Work instruction: What is needed is every line of the material that contains "递归向下理解".

Extracted data:
»»

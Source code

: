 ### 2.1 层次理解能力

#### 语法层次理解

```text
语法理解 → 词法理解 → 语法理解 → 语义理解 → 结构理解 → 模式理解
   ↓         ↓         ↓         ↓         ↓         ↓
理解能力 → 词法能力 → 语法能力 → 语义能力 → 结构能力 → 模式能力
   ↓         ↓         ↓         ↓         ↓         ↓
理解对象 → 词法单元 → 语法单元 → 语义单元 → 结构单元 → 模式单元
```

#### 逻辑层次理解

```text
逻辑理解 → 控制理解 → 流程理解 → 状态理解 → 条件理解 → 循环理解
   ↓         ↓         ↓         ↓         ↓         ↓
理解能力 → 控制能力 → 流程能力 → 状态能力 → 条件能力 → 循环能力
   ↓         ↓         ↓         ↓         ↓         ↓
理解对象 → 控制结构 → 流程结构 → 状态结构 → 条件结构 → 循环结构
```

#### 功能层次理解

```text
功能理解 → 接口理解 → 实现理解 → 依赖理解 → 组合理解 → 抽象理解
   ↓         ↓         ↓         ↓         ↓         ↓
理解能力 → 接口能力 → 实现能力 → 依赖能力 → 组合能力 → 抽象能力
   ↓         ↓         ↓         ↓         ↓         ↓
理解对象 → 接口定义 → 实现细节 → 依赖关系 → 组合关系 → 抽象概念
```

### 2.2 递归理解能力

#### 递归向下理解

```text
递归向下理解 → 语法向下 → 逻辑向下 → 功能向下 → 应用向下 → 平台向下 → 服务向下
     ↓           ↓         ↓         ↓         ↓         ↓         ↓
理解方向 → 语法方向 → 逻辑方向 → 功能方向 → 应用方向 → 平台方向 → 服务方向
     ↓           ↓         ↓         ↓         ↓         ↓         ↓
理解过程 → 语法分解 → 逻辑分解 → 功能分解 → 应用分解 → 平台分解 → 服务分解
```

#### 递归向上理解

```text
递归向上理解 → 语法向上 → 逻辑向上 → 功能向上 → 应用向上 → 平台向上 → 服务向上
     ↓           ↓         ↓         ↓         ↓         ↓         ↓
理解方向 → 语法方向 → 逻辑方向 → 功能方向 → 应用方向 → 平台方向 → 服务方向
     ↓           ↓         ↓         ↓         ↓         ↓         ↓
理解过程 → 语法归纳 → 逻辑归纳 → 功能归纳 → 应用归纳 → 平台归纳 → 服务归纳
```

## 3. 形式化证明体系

««

Answer section:
#### 递归向下理解
递归向下理解 → 语法向下 → 逻辑向下 → 功能向下 → 应用向下 → 平台向下 → 服务向下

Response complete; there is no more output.